[Records from a collection]
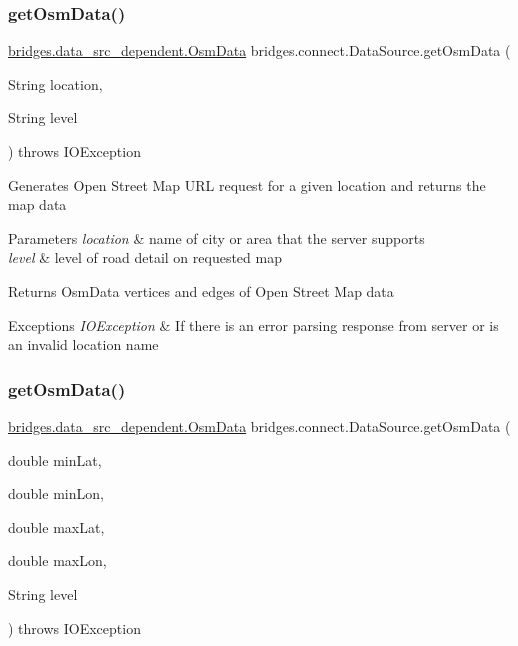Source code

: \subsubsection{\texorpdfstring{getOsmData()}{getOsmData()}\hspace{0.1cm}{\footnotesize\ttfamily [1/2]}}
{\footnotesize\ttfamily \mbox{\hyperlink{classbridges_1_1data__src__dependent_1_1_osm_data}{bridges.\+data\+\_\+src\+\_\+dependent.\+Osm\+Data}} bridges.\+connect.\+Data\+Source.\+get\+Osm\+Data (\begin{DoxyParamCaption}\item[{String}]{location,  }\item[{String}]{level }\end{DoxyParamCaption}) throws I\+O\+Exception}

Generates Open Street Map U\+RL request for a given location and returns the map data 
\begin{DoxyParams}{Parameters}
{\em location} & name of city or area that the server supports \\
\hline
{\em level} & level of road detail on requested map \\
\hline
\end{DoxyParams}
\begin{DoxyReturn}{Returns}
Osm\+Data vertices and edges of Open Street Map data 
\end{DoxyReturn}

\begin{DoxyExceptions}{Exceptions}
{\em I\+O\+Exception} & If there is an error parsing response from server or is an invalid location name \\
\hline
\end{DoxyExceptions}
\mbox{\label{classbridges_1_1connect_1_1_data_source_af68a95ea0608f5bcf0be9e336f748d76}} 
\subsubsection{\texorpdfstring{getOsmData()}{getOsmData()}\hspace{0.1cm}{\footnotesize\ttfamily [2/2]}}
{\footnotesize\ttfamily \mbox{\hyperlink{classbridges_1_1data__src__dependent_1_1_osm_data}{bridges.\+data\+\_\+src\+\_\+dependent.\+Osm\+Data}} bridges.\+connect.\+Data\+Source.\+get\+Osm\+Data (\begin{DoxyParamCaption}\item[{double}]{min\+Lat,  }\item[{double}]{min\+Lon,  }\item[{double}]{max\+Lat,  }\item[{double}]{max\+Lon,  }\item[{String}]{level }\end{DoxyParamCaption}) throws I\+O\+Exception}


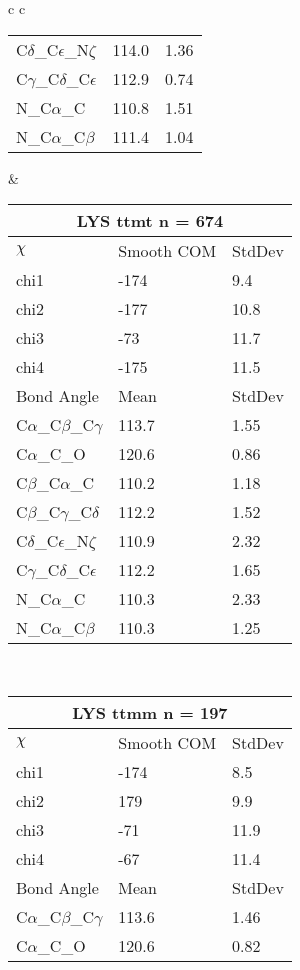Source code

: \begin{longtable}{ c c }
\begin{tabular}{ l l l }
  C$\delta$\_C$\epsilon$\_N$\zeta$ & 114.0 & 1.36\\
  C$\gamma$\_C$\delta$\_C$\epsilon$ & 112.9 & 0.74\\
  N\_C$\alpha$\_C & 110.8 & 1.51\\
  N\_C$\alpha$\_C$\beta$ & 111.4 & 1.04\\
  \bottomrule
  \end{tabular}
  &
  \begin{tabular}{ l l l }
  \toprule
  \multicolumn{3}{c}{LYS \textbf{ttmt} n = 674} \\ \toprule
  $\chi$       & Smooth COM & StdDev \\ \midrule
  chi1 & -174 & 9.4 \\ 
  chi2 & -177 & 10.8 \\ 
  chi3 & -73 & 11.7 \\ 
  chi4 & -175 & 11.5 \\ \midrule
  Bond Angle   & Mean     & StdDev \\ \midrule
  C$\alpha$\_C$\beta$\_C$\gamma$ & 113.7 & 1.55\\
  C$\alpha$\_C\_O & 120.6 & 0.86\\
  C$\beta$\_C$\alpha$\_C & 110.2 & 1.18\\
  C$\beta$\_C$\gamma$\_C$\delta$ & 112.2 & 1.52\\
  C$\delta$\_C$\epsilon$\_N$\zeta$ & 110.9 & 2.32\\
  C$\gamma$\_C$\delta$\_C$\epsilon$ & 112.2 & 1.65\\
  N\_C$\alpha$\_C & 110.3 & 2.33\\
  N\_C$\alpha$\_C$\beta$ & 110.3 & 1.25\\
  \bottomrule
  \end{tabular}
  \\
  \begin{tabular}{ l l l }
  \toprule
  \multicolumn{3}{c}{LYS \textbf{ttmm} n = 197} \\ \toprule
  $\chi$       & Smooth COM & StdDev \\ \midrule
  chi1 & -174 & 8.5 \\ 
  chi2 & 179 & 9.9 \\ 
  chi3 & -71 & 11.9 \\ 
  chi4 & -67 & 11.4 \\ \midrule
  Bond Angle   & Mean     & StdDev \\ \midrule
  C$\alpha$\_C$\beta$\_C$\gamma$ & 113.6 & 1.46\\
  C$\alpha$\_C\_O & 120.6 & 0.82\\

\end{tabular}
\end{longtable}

* Work to be completed *
Some lines above hold the word "subsubsection". Copy all of them.

* Solution *
: \subsubsection{\texorpdfstring{getOsmData()}{getOsmData()}\hspace{0.1cm}{\footnotesize\ttfamily [1/2]}}
\subsubsection{\texorpdfstring{getOsmData()}{getOsmData()}\hspace{0.1cm}{\footnotesize\ttfamily [2/2]}}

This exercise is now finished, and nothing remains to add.